The Boy Who Loved Anne Frank: A Novel, by Ellen Feldman, is an interesting novel of the Holocaust written from a unique perspective. It is a poignant and compelling story line, which includes haunting remnants of the first love between Anne Frank and Peter van Pels. The historical novel kept me captured through the last page.
Feldman details the historical, and little known facts regarding the diary of Anne Frank. She gives the audience a perspective of, “what if”. What if Peter had survived? What would his life have been like if he had survived? The flow of the story shows how the boy, Peter, grew into an adult. Feldman is extremely brilliant and descriptive in detailing his journey from child to man. There are emotional illuminations, expanding on how he developed into a man who came to hate himself, through his own guilt, denial, assimilation, new identity, and fear.
The Boy Who Loved Anne Frank leaves one to wonder whether promises made as a teenager should be kept as we grow and mature. The author analyzes that factor and how it plays into Peter’s life. The analogies in the novel are extremely compelling, the fear often causing a Holocaust of Self, so to speak.
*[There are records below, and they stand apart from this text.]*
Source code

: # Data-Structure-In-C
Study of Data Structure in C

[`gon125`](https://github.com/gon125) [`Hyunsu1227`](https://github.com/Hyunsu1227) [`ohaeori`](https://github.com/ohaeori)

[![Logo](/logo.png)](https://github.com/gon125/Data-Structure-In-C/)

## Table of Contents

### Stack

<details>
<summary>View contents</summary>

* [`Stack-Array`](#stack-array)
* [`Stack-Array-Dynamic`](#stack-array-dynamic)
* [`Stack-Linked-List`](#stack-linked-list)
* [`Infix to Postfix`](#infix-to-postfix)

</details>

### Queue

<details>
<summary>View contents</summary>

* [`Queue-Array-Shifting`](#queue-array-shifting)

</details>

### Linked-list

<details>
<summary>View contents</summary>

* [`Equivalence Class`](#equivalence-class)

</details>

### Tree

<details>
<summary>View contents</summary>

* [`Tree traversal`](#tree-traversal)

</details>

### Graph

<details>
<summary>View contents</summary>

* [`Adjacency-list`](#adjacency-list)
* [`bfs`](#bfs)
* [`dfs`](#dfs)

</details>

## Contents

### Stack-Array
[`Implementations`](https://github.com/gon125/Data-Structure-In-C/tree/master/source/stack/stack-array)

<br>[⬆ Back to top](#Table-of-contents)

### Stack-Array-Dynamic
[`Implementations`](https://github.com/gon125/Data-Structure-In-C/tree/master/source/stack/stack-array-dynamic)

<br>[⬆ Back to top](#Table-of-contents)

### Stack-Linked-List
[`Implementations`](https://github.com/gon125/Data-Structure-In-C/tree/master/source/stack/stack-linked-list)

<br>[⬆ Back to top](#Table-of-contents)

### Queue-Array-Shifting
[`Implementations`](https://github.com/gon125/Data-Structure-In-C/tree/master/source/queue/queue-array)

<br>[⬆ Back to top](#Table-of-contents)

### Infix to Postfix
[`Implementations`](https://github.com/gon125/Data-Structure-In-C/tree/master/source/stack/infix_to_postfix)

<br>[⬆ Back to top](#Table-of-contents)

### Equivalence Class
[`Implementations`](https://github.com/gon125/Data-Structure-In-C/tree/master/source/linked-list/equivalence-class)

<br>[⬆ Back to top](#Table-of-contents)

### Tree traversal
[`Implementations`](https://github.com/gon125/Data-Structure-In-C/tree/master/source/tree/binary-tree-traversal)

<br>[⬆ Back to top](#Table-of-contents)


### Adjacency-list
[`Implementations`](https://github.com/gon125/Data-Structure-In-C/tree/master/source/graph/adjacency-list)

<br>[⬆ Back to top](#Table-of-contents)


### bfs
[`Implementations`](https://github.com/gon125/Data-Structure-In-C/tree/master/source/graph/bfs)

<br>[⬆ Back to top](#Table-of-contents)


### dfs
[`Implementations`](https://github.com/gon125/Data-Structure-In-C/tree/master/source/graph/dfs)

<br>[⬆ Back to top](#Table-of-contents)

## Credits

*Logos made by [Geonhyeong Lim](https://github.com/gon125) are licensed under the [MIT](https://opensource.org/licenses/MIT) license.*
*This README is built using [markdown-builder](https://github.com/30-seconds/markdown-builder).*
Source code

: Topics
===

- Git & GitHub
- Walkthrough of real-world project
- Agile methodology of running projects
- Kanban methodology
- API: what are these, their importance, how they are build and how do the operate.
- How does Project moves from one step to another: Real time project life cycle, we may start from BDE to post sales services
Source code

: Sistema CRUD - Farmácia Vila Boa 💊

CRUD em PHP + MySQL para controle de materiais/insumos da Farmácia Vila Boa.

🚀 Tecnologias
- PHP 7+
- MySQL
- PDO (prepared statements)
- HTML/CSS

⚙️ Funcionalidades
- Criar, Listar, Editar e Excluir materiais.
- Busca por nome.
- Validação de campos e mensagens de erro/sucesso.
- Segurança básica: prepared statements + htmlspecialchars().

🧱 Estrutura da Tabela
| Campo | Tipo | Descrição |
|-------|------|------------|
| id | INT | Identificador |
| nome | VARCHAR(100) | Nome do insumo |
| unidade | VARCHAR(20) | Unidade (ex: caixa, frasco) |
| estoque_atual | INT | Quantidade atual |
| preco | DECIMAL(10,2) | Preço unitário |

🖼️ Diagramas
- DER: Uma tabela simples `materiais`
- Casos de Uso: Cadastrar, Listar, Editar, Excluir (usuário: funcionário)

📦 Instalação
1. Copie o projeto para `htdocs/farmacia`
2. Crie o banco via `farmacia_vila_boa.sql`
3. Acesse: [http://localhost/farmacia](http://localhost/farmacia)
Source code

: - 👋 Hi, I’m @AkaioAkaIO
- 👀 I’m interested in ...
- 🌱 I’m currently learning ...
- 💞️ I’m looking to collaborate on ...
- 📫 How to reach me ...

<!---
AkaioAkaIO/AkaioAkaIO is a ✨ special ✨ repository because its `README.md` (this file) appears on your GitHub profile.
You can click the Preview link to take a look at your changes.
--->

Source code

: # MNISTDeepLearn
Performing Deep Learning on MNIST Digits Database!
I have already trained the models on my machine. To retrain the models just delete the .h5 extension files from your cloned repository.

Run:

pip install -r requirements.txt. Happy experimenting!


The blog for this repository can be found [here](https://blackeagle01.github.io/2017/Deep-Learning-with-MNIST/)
Peter’s attempt to forget his past, and start anew after emigrating to America, only dig him deeper into the roots he tries to blot out. He marries, has children, yet he vividly cultivates memories of his past through flashbacks, and entwines them in his mind. Some memories are real and ome are imagined. All are after-effects of the Holocaust. We watch him deteriorate before our eyes, and can envision his actions through Feldman’s masterful word imagery…such as when he discovers Anne Frank’s Diary has been published.
The events that follow that discovery are a study on the fear Holocaust victims carried with them…hiding, moving, whispering, running. The book became his stepping stone backwards, forwards, and backwards again into fear and loathing.
I was intrigued by the information contained in this amazing historical novel. There are scenarios regarding the events leading to the lawsuit filed against Otto Frank, disputing some of the facts that were permitted to be given creative license in the play and film.
I recommend The Boy Who Loved Anne Frank. The effort put forth by the Ellen Feldman is one that you will not soon forget. Her writing is brilliant, cutting to the core of emotions and logic. The book is infused with incredible word-paintings, and historical relevancy, leaving the reader with much to ponder.